I try to trace back, but I find it only pick out the first element in the batch as following in text_inference.py,

def compute_on_dataset(model, data_loader, device):
    model.eval()
    results_dict = {}
    cpu_device = torch.device("cpu")
    for i, batch in tqdm(enumerate(data_loader)):
        images, targets, image_paths = batch
        images = images.to(device)
        with torch.no_grad():
            predictions = model(images)
            if predictions is not None:
                global_predictions = predictions[0]
                char_predictions = predictions[1]
                char_mask = char_predictions['char_mask']
                boxes = char_predictions['boxes']
                seq_words = char_predictions['seq_outputs']
                seq_scores = char_predictions['seq_scores']
                detailed_seq_scores = char_predictions['detailed_seq_scores']
                global_predictions = [o.to(cpu_device) for o in global_predictions]
                results_dict.update(
                ->  {image_paths[0]: [global_predictions[0], char_mask, boxes, seq_words, seq_scores, detailed_seq_scores]}
                )
    return results_dict

Is it possible to get all results from the predictions of the model? and How could we distinguish the char_mask, boxes, words in the batch for each image.

Thanks!

MhLiao commented 4 years ago

@sshl The current code does not support batch inference yet. I will try to fix it when I am available. Any pull requests are welcome if you have made it.

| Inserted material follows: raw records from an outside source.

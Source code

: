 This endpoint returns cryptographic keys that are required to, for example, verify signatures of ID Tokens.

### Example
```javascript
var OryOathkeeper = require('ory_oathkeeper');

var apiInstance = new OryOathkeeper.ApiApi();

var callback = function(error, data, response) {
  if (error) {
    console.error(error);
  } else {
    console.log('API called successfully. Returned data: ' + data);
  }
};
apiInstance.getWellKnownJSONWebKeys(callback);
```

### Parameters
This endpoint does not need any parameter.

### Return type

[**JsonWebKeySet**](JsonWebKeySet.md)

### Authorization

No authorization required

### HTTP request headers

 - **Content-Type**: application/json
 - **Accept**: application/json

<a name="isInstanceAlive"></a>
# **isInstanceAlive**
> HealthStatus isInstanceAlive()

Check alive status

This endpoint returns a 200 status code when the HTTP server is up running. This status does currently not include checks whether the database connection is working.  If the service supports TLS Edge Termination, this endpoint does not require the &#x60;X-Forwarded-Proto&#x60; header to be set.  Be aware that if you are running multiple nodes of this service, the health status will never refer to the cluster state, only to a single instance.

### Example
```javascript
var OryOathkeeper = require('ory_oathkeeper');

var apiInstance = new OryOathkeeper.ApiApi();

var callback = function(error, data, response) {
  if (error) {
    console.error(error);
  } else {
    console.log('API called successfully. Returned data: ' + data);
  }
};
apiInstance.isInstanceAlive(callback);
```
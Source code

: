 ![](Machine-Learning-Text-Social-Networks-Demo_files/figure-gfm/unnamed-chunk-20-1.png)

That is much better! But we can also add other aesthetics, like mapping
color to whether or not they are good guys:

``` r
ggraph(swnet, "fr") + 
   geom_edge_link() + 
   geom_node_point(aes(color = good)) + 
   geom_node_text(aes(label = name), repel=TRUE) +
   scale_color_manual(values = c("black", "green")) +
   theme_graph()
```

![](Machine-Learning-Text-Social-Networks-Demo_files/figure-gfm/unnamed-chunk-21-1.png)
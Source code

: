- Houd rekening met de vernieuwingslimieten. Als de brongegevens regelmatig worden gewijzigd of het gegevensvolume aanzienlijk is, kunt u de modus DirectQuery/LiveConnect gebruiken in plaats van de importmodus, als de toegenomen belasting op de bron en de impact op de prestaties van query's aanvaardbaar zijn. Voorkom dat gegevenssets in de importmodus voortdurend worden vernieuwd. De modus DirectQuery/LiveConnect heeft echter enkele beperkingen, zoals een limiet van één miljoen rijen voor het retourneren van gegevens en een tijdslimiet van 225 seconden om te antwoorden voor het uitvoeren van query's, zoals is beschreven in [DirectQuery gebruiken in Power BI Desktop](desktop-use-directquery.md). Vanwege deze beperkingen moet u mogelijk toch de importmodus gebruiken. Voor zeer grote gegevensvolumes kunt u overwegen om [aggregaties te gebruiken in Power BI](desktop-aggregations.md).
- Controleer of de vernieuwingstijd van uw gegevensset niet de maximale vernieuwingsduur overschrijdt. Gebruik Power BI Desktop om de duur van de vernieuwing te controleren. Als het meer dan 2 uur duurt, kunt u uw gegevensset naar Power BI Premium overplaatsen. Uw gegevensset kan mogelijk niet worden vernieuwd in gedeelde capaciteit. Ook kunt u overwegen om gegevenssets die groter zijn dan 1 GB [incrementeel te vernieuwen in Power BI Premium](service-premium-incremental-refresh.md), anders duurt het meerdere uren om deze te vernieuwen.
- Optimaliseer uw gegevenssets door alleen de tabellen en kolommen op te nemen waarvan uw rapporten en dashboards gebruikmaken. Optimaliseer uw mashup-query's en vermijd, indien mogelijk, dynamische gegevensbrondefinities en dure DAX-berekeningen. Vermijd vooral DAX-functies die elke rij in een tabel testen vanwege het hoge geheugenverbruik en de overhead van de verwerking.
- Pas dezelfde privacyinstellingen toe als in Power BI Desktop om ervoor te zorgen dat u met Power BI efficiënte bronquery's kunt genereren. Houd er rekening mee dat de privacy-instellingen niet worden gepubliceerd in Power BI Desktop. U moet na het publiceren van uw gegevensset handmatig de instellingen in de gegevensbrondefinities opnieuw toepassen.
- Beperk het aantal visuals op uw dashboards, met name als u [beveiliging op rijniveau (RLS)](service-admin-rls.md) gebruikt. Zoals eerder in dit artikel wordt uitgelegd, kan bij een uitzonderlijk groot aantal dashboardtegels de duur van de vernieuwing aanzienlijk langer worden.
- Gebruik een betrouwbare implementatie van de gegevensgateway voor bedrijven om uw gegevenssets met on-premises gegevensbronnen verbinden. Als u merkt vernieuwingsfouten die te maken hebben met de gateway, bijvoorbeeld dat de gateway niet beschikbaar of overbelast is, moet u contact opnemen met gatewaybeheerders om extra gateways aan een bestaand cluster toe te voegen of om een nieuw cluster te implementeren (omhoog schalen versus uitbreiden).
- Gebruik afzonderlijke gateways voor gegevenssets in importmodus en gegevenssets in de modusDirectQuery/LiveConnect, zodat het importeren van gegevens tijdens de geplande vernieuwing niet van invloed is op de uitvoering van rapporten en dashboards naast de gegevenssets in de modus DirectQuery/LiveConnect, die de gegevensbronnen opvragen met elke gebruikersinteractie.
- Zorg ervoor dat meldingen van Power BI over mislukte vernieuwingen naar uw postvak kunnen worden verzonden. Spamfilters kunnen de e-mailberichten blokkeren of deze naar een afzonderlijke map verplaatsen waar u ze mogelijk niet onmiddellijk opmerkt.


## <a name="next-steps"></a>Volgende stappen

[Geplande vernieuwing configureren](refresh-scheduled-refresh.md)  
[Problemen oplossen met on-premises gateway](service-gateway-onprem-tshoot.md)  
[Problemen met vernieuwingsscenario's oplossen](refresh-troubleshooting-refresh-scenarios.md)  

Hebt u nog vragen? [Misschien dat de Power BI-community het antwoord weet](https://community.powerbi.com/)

ChChwang commented 4 years ago

@MhLiao the error raised while training, 'AssertionError: TEST.IMS_PER_BATCH ({}) must be divisible by the number'. Should the TEST.IMS_PER_BATCH set to be the num of gpus while training?

tangtangqin commented 4 years ago

Hello, when running the test, set TEST; IMS_PER_BATCH: 1 This problem also occurs, how do you modify it?